Today, we call it “acceleration” – the use of specialized hardware to optimize compute tasks that do not perform well on conventional von Neumann processors. We have entered an “age of acceleration” driven primarily by the explosion in AI technology. Countless startups are engaged in developing chips with alternative architectures that accelerate and parallelize various types of compute-intensive algorithms. As a result, we are living in a heterogeneous computing world with processors and accelerators working side by side on a new generation of applications. It is possible, even likely, that this proliferation of acceleration will subsume our current notion of processing, and this heterogeneous approach will simply be the new “computing.”
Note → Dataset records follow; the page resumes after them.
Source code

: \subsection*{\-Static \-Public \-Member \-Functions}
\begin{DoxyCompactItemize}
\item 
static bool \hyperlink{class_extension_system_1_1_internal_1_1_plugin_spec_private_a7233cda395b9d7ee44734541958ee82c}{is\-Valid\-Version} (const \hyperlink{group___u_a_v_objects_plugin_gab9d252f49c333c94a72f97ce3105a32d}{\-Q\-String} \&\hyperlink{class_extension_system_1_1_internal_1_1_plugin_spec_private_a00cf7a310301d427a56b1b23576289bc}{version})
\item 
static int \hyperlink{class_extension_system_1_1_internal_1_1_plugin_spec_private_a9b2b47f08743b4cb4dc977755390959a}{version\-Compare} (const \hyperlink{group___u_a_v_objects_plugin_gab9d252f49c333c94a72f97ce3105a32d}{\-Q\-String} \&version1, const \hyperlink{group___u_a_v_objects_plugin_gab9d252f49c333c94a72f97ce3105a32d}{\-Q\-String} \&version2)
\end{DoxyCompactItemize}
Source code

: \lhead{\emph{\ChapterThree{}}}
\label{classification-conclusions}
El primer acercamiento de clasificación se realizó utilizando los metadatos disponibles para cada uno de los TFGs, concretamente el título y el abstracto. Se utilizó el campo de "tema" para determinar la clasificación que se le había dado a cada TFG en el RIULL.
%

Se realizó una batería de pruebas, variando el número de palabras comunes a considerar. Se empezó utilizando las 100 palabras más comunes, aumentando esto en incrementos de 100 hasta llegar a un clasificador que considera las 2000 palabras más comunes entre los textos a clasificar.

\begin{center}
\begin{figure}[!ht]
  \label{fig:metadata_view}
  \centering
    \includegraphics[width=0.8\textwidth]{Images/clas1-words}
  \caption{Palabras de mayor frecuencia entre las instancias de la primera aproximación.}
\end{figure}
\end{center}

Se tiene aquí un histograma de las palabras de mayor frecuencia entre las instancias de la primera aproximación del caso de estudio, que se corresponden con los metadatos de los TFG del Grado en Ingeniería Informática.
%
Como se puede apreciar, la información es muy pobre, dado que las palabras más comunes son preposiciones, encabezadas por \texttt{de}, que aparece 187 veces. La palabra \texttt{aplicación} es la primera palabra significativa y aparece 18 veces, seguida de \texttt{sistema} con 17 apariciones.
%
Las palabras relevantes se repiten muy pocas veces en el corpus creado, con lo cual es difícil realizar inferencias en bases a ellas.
Front and center in the acceleration race are FPGAs and SoC FPGAs. Because each algorithm wants a slightly different specialized hardware architecture in order to execute efficiently, custom accelerator chips such as ASICs have to make serious compromises in order to function as at least somewhat general-purpose acceleration machines. At a high level, this means system designers are faced with a choice of either a heterogeneous system with numerous ASIC accelerator chips to handle various types of problems, or a single type of compromise chip that handles many types of algorithms well. FPGAs are that compromise. Because FPGAs offer infinitely reconfigurable logic, we can have exactly the accelerator we need for each algorithm, and the only compromise is having that accelerator in programmable logic rather than hardened gates.
The elephant in the room with FPGA-based acceleration, however, is the programming model. Implementing a hardware version of an algorithm in FPGA fabric generally requires hardware engineers with specific FPGA/HDL expertise, and a lot of time. When compared with the traditional software programming model, FPGAs are exponentially more demanding to program. The biggest challenge facing the FPGA industry today is building a workable development flow that allows software-like methodology for achieving near-optimal acceleration of algorithms in FPGAs.
High-level synthesis (HLS) is a key technology for bridging that gap in expertise and productivity for getting from algorithm to architecture in FPGAs. Both Xilinx and Intel (the two largest FPGA companies) offer HLS flows that target their FPGA families. These HLS tools take C/C++ code and semi-magically produce hardware design language (HDL) architectures (such as register-transfer level Verilog) for implementation in FPGAs.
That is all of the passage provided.